◆ Exercise brief: Once the line containing "in :uk: & :fr:)" is found in the entries below, reproduce it and every line after it, stopping at and including the line containing "bin/gpm install saba"; reproduce nothing else, and keep each line exact.

Stored data:
* * *

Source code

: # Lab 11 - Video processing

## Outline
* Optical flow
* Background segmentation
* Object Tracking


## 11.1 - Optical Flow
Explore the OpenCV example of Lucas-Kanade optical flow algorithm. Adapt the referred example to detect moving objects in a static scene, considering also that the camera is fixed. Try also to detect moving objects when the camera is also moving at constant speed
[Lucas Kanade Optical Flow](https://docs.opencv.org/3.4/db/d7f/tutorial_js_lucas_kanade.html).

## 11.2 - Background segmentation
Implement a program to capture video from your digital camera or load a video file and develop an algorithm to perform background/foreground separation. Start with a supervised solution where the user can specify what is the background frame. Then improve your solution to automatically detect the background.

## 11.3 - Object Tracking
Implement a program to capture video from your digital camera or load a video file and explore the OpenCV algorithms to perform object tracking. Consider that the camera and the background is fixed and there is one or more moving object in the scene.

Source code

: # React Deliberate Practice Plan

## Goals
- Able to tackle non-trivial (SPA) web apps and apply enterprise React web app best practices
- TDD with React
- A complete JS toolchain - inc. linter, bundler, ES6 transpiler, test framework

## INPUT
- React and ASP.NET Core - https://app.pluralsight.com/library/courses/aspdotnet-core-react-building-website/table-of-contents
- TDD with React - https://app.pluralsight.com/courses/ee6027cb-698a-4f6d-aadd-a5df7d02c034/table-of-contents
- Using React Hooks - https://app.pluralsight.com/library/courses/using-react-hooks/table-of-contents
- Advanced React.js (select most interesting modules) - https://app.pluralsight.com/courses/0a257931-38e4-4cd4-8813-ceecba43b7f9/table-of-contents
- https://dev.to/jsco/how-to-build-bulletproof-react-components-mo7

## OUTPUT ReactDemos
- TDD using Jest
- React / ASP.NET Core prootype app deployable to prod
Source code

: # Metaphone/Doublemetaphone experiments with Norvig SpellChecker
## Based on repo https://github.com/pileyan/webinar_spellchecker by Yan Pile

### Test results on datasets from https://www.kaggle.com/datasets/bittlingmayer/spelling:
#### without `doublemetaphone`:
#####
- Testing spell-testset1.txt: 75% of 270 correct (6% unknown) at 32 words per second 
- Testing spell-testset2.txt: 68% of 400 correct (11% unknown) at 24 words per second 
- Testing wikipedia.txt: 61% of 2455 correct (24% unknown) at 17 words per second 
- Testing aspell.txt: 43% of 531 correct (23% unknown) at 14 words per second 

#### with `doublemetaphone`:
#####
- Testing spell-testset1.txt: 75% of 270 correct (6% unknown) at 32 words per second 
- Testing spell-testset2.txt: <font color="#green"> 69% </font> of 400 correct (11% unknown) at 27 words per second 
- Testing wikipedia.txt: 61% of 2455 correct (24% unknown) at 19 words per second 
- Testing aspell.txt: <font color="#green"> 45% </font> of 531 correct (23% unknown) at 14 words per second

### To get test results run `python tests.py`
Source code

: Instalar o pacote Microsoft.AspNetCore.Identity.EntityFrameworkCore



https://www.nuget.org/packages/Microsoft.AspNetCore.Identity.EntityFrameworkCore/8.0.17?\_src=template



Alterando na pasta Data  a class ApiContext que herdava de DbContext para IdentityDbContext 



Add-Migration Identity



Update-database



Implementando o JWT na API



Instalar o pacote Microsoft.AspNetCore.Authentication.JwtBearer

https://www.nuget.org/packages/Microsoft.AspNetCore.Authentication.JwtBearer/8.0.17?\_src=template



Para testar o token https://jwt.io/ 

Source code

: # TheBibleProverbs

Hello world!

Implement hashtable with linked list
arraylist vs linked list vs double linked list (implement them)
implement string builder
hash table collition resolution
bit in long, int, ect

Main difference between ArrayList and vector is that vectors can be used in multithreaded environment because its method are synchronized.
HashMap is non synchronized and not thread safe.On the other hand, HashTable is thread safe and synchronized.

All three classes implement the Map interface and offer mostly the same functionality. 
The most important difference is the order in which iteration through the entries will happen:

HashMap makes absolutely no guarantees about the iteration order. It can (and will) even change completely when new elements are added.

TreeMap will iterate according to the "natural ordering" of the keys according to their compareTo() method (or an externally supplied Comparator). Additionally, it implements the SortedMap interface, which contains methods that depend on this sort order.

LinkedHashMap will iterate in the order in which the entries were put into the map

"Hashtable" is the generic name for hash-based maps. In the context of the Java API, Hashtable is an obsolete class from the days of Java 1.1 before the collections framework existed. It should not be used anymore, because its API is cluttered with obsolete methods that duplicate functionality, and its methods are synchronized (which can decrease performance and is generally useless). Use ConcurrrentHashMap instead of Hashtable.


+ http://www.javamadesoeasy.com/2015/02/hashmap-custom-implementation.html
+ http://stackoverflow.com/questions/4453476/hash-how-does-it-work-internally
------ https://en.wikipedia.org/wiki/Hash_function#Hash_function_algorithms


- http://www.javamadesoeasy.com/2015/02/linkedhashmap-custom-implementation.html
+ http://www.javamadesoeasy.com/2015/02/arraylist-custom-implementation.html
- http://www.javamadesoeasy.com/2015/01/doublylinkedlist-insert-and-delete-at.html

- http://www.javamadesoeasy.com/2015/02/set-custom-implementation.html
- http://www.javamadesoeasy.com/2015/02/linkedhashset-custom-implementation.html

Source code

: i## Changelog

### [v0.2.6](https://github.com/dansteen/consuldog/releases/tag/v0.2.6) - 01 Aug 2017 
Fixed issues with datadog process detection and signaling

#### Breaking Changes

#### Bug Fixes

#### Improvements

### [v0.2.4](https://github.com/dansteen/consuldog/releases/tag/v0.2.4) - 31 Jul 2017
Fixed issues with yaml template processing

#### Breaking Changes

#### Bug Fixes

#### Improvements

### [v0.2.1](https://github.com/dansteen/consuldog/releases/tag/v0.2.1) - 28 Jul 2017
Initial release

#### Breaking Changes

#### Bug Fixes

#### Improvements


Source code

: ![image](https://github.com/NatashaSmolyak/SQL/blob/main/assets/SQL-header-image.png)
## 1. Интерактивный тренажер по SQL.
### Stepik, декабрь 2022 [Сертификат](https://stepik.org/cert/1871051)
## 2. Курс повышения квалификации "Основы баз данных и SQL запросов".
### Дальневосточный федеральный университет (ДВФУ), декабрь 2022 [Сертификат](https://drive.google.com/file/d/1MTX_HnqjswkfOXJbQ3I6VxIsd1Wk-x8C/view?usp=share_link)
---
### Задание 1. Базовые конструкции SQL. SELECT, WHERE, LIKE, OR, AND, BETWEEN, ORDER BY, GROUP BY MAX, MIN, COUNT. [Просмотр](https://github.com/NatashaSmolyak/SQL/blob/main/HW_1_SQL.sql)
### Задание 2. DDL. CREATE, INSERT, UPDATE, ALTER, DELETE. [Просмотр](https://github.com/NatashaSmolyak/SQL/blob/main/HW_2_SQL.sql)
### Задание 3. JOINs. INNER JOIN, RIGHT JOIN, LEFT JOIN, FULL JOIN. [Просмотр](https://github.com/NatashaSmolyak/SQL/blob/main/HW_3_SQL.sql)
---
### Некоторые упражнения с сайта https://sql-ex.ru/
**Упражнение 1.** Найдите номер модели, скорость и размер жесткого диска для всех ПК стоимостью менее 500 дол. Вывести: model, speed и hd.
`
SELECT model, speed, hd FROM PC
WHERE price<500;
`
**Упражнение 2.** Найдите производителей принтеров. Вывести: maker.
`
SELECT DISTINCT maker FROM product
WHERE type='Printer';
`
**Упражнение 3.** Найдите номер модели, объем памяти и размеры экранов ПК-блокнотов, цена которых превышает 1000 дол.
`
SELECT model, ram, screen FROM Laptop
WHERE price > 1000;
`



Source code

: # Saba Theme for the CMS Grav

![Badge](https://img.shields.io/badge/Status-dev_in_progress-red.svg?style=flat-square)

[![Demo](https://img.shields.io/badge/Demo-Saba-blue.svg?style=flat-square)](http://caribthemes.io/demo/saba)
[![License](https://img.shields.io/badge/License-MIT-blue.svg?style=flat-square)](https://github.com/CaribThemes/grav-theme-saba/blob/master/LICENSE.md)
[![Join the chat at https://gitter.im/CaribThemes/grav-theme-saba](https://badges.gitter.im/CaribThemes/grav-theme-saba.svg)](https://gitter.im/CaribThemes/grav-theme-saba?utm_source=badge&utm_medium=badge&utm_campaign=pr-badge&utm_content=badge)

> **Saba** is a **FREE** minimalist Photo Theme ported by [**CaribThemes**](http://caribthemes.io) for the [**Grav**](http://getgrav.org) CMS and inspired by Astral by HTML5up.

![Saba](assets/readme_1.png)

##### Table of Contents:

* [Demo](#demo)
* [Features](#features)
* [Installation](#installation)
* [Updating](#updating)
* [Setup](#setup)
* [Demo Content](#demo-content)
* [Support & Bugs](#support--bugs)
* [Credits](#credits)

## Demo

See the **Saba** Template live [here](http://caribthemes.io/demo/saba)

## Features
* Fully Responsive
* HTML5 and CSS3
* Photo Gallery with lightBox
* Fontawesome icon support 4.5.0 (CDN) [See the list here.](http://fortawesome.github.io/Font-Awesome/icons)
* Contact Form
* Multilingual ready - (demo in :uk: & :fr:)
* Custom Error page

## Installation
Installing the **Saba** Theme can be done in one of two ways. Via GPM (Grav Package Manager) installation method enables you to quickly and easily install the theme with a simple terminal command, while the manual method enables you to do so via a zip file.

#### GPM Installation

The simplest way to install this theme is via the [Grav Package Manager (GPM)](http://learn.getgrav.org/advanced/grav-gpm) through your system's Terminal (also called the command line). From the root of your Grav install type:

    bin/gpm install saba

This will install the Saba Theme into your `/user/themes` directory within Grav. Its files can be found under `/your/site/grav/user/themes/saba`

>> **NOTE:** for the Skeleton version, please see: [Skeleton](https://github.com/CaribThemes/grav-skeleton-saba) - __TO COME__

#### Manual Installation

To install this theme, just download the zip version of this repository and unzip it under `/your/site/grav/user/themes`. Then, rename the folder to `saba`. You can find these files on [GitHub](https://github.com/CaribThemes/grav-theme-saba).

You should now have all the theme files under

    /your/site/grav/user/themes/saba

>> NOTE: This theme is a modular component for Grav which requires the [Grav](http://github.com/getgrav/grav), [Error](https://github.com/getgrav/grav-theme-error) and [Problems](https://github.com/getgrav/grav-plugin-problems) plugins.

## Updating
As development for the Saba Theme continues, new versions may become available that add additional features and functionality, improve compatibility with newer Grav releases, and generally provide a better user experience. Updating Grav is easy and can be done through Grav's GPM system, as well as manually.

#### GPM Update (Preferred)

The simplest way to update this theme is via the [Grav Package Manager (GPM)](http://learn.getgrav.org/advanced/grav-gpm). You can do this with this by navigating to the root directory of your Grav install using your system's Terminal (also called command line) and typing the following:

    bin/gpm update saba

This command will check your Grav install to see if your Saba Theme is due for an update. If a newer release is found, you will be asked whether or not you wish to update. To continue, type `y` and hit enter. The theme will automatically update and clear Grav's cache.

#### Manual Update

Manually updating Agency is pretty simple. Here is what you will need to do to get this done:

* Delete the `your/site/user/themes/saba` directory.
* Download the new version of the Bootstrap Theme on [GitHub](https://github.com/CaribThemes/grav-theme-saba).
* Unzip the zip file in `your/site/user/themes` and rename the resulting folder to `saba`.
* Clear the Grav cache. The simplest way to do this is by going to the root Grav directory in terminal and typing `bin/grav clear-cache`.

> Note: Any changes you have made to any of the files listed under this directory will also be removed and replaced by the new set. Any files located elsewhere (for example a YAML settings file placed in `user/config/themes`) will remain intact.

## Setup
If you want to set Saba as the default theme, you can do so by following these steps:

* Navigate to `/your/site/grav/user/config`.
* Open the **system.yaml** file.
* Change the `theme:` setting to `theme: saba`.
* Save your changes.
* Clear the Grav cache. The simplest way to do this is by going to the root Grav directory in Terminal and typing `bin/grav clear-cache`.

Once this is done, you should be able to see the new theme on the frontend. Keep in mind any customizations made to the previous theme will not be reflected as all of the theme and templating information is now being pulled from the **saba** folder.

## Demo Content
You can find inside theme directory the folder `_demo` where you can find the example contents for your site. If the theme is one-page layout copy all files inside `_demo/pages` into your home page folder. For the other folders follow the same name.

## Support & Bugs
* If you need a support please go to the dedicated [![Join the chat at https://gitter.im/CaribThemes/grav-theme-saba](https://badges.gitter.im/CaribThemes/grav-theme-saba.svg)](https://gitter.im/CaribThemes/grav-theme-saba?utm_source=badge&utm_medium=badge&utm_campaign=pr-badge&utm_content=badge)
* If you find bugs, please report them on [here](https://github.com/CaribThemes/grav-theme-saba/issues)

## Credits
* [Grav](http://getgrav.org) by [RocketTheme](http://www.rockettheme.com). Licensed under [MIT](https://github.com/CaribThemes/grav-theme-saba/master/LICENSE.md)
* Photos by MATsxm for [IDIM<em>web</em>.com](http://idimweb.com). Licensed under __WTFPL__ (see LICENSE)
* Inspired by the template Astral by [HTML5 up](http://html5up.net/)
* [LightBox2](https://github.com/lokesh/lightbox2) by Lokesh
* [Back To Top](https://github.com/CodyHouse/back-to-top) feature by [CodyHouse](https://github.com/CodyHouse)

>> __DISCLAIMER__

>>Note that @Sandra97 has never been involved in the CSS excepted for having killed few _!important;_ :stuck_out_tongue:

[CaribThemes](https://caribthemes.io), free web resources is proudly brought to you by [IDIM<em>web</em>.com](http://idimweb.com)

* * *

◆ Final answer:
* Multilingual ready - (demo in :uk: & :fr:)
* Custom Error page

## Installation
Installing the **Saba** Theme can be done in one of two ways. Via GPM (Grav Package Manager) installation method enables you to quickly and easily install the theme with a simple terminal command, while the manual method enables you to do so via a zip file.

#### GPM Installation

The simplest way to install this theme is via the [Grav Package Manager (GPM)](http://learn.getgrav.org/advanced/grav-gpm) through your system's Terminal (also called the command line). From the root of your Grav install type:

    bin/gpm install saba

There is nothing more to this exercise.